GARRIZ, TERREN, & CO., Plaintiff-Appellant, v. THE NORTH CHINA INS. CO., LTD., ET AL., Defendants-Appellants.

Chas. E. Tenny, for Plaintiff-Appellant.

Ross & Lawrence, for Defendants-Appellants.

SYLLABUS


1. FRAUD; ANSWER; SPECIAL DEFENSE; EVIDENCE. — In an action for damages caused to insured goods, the defendant insurer cannot set up the defense that the plaintiff insured acted fraudulently in including in his claim, presented after the accident, things which where not existence at the time of said accident, unless said fraud was alleged in his answer. No such allegation of fraud having been made in the answer, the evidence introduced, without objection on the part of the plaintiff, cannot be used for the purpose of showing fraud on the part of the latter, if his failure to object to said evidence was due to the fact that the same was introduced for other purposes and not that of showing fraud.

2. ID.; VALUE DAMAGED GOODS; EVIDENCE. — The valuation of said goods based on the price brought by similar goods in the sales known as baratillo (bargain sale) is not sufficient, especially when the witnesses making such valuation did not examine the damaged goods in detail but in confused lots, and without taking into consideration their materials, but their color only.


D E C I S I O N


AVANCEÑA, J.:


The North China Ins. Co., Ltd., Phoenix Assurance Co., Ltd., and Law Union & Rock Ins. Co., Ltd., defendants in these three causes, issued insurance policies in favor of the plaintiff for P20,000, P10,000, and P10,000 respectively, covering all the goods and merchandise belonging to plaintiff which were located in room No. 5, second storey, of the building situated at Nos. 12-14, Escolta, Manila. In the policy of the Law Union & Rock Ins. Co., Ltd., there was included the furniture, consisting of shelves, tables, mirrors and other household goods.

On October 1, 1921, when the three insurance policies were still in force, a fire took place in room No. 5 of the above-mentioned building where the insured goods were located, which were damaged by the fire and the water of the pumps. The plaintiff brought this action to recover the amount of the damages caused to the insured goods.

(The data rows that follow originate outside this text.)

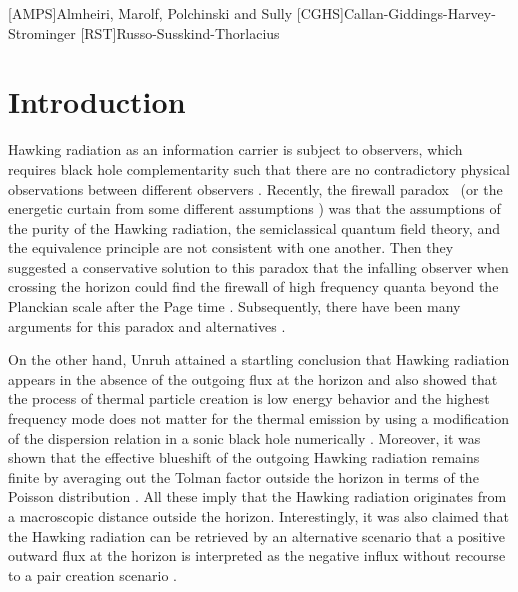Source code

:\documentclass[aps,preprint,a4paper,showpacs,showkeys,superscriptaddress]{revtex4-1}
\begin{document}

[AMPS]{Almheiri, Marolf, Polchinski and Sully}
[CGHS]{Callan-Giddings-Harvey-Strominger}
[RST]{Russo-Susskind-Thorlacius}

\section{Introduction}
\label{sec:intro}
Hawking radiation as an information carrier \cite{Hawking:1974sw} is subject to observers,
which requires black hole complementarity such that
there are no contradictory physical observations between different observers
\cite{Susskind:1993if}.
Recently, the firewall paradox~\cite{Almheiri:2012rt} (or
the energetic curtain from some different assumptions
\cite{Braunstein:2009my})
was that the assumptions of the purity of the Hawking radiation, the semiclassical quantum field theory,
and the equivalence principle are not consistent with one another.
Then they suggested a conservative solution to this paradox that the infalling observer when crossing the horizon
could find the firewall of high frequency quanta beyond the Planckian scale
after the Page time \cite{Page:1993wv}.
Subsequently, there have been many
arguments for this paradox and alternatives \cite{Bousso:2012as, Nomura:2012sw, Susskind:2012rm, Hossenfelder:2012mr, Giddings:2013kcj,
 Almheiri:2013hfa, Hutchinson:2013kka, Freivogel:2014dca}.

On the other hand, Unruh
attained a startling conclusion that Hawking radiation
appears in the absence of the outgoing flux at the horizon
\cite{Unruh:1976db} and also
showed that the process of thermal particle creation is low energy behavior
and the highest frequency mode does not matter for the thermal emission by
using a modification of the dispersion relation in a sonic black hole numerically \cite{Unruh:1994zw}.
Moreover, it was shown that the
effective blueshift of the outgoing Hawking radiation
remains finite
by averaging out the Tolman factor outside the horizon in terms of the Poisson distribution
\cite{Casadio:2002dj}.
All these imply that the Hawking radiation originates from a macroscopic distance
outside the horizon.
Interestingly, it was also claimed that the Hawking radiation can be retrieved by an alternative scenario
that a positive outward flux at the horizon is interpreted as the negative influx
without recourse to a pair creation scenario \cite{Israel:2015ava}.
\end{document}
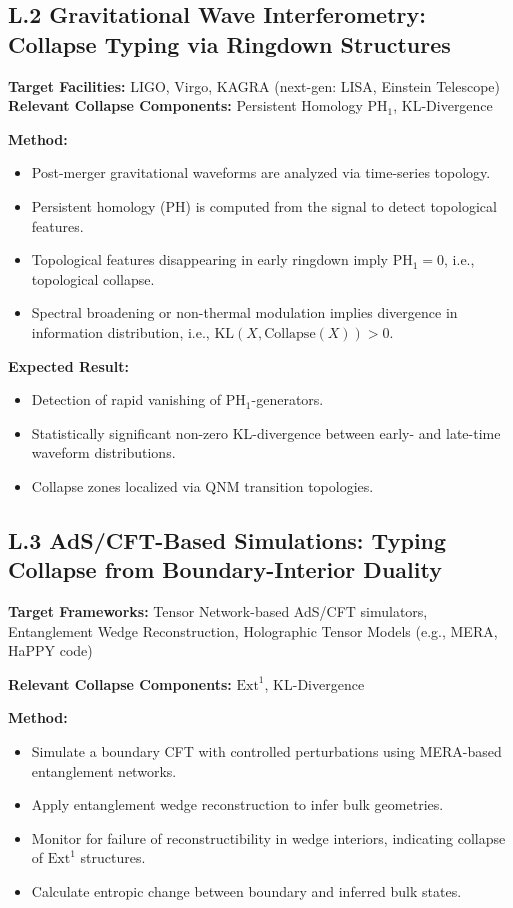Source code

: \documentclass[11pt]{article}
\begin{document}
\subsection*{L.2 Gravitational Wave Interferometry: Collapse Typing via Ringdown Structures}

\textbf{Target Facilities:} LIGO, Virgo, KAGRA (next-gen: LISA, Einstein Telescope) \\
\textbf{Relevant Collapse Components:} Persistent Homology \( \mathrm{PH}_1 \), KL-Divergence

\textbf{Method:}
\begin{itemize}
    \item Post-merger gravitational waveforms are analyzed via time-series topology.
    \item Persistent homology (PH) is computed from the signal to detect topological features.
    \item Topological features disappearing in early ringdown imply \( \mathrm{PH}_1 = 0 \), i.e., topological collapse.
    \item Spectral broadening or non-thermal modulation implies divergence in information distribution, i.e., \( \mathrm{KL}(X, \mathrm{Collapse}(X)) > 0 \).
\end{itemize}

\textbf{Expected Result:}
\begin{itemize}
    \item Detection of rapid vanishing of \( \mathrm{PH}_1 \)-generators.
    \item Statistically significant non-zero KL-divergence between early- and late-time waveform distributions.
    \item Collapse zones localized via QNM transition topologies.
\end{itemize}

\subsection*{L.3 AdS/CFT-Based Simulations: Typing Collapse from Boundary-Interior Duality}

\textbf{Target Frameworks:} Tensor Network-based AdS/CFT simulators, Entanglement Wedge Reconstruction, Holographic Tensor Models (e.g., MERA, HaPPY code)

\textbf{Relevant Collapse Components:} \( \mathrm{Ext}^1 \), KL-Divergence

\textbf{Method:}
\begin{itemize}
    \item Simulate a boundary CFT with controlled perturbations using MERA-based entanglement networks.
    \item Apply entanglement wedge reconstruction to infer bulk geometries.
    \item Monitor for failure of reconstructibility in wedge interiors, indicating collapse of \( \mathrm{Ext}^1 \) structures.
    \item Calculate entropic change between boundary and inferred bulk states.
\end{itemize}
\end{document}
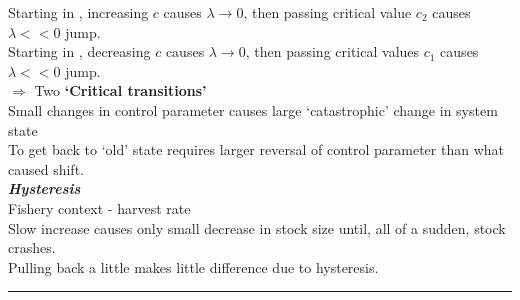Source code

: \documentclass{article}
\newcommand{\ind}{\-\hspace{1cm}}
\newcommand*\circled[1]{\tikz[baseline=(char.base)]{
            \node[shape=circle,draw,inner sep=2pt] (char) {#1};}}
\begin{document}
Starting in \circled{3}, increasing $c$ causes $\lambda \to 0$, then passing critical value $c_2$ causes $\lambda << 0$ jump.\\
Starting in \circled{2}, decreasing $c$ causes $\lambda \to 0$, then passing critical values $c_1$ causes $\lambda << 0$ jump.\\

$\Rightarrow$ Two \textbf{`Critical transitions'}\\
\ind Small changes in control parameter causes large `catastrophic' change in system state\\
To get back to `old' state requires larger reversal of control parameter than what caused shift.\\
\ind \textbf{\emph{Hysteresis}}\\

Fishery context - harvest rate\\
\ind Slow increase causes only small decrease in stock size until, all of a sudden, stock crashes.\\
\ind Pulling back a little makes little difference due to hysteresis.\\

\rule[0.5ex]{\linewidth}{1pt}
\end{document}
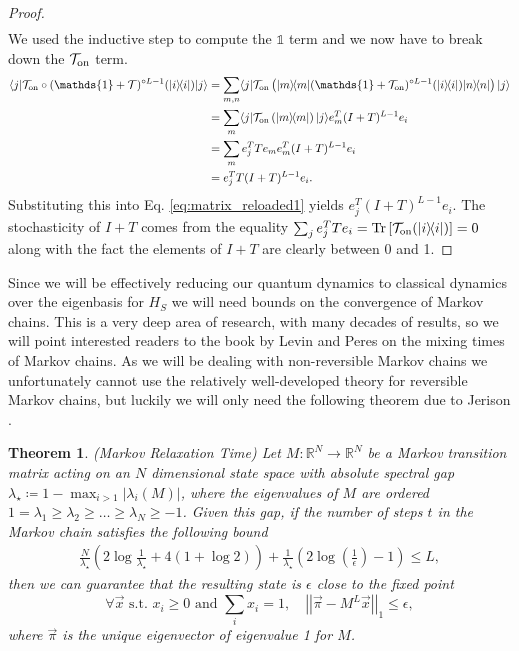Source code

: \documentclass{article}
\newtheorem{theorem}{Theorem}
\newcommand{\on}{\rm on}
\newcommand{\ket}[1]{|#1\rangle}
\newcommand{\bra}[1]{\langle #1|}
\newcommand{\ketbra}[2]{| #1\rangle\! \langle #2|}
\newcommand{\brackets}[1]{\left[ #1 \right]}
\newcommand{\norm}[1]{\left| \left| #1 \right| \right|}
\DeclareMathOperator{\Tr}{Tr}
\newcommand{\trace}[1]{\Tr \brackets{ #1 }}
\newcommand{\identity}{\mathds{1}}
\begin{document}
\begin{proof}
\begin{align}
\end{align}
We used the inductive step to compute the $\identity$ term and we now have to break down the $\mathcal{T}_{\on}$ term. 
\begin{align}
    \bra{j} \mathcal{T}_{\on} \circ (\identity + \mathcal{T})^{\circ L - 1} (\ketbra{i}{i}) \ket{j} &= \sum_{m, n} \bra{j} \mathcal{T}_{\on}\left( \ketbra{m}{m} (\identity + \mathcal{T}_{\on})^{\circ L - 1} (\ketbra{i}{i}) \ketbra{n}{n} \right) \ket{j} \\
    &= \sum_{m} \bra{j} \mathcal{T}_{\on} \left( \ketbra{m}{m} \right) \ket{j} e_m^T (I + T)^{L - 1} e_i \\
    &= \sum_m e_j^T T e_m e_m^T (I + T)^{L -1} e_i \\
    &= e_j^T T(I + T)^{L-1} e_i.
\end{align}
Substituting this into Eq. \eqref{eq:matrix_reloaded1} yields $e_j^T (I + T)^{L-1} e_i$. The stochasticity of $I + T$ comes from the equality $\sum_j e_j^T T e_i = \trace{\mathcal{T}_{\on}(\ketbra{i}{i})} = 0$ along with the fact the elements of $I + T$ are clearly between 0 and 1.
\end{proof}

Since we will be effectively reducing our quantum dynamics to classical dynamics over the eigenbasis for $H_S$ we will need bounds on the convergence of Markov chains. This is a very deep area of research, with many decades of results, so we will point interested readers to the book by Levin and Peres \cite{levin2017markov} on the mixing times of Markov chains. As we will be dealing with non-reversible Markov chains we unfortunately cannot use the relatively well-developed theory for reversible Markov chains, but luckily we will only need the following theorem due to Jerison \cite{jerison2013general}.
\begin{theorem}(Markov Relaxation Time) \label{thm:markov_chain_bound}
    Let $M : \mathbb{R}^{N} \to  \mathbb{R}^{N}$ be a Markov transition matrix acting on an $N$ dimensional state space with absolute spectral gap $\lambda_{\star} \coloneqq 1 - \max_{i > 1} |\lambda_i(M)|$, where the eigenvalues of $M$ are ordered $1 = \lambda_1 \ge \lambda_2 \ge \ldots \ge \lambda_N \geq -1$. Given this gap, if the number of steps $t$ in the Markov chain satisfies the following bound
    \begin{align}
        \frac{N}{\lambda_{\star}} \left( 2\log \frac{1}{\lambda_{\star}} + 4(1 + \log 2)\right) + \frac{1}{\lambda_{\star}} \left(2 \log \left( \frac{1}{\epsilon} \right) - 1\right) \le L,
    \end{align}
    then we can guarantee that the resulting state is $\epsilon$ close to the fixed point
    \begin{equation}
        \forall \vec{x} \text{ s.t. } x_i \ge 0 \text{ and } \sum_i x_i = 1, \quad \norm{\vec{\pi} - M^L \vec{x}}_1 \le \epsilon,
    \end{equation}
    where $\vec{\pi}$ is the unique eigenvector of eigenvalue 1 for $M$.
\end{theorem}
\end{document}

According to the plaintiff, the goods and merchandise existing on the day of the fire and covered by the insurance are those stated in Exhibit B with their respective values (P39,738.47). The goods that were identified by their remains immediately after the fire are specified in Exhibit D, also with their respective values (P36,320.37). This value given in both exhibits are the cost prices, including the expense for bringing them in here and placing them on the market. It should be noted that in Exhibit B there are included goods which do not appear in Exhibit D, the cost value of which is P3,418.10.

After the fire, the goods are merchandise saved were sold, the proceeds of the sale amounting to a total of P7,052.78. The original value of the furniture is P2,676, about which there is no question. The proceeds of the sale of the furniture after the fire amounted to P594.50, which is less by P2,081.50 than its value before the fire.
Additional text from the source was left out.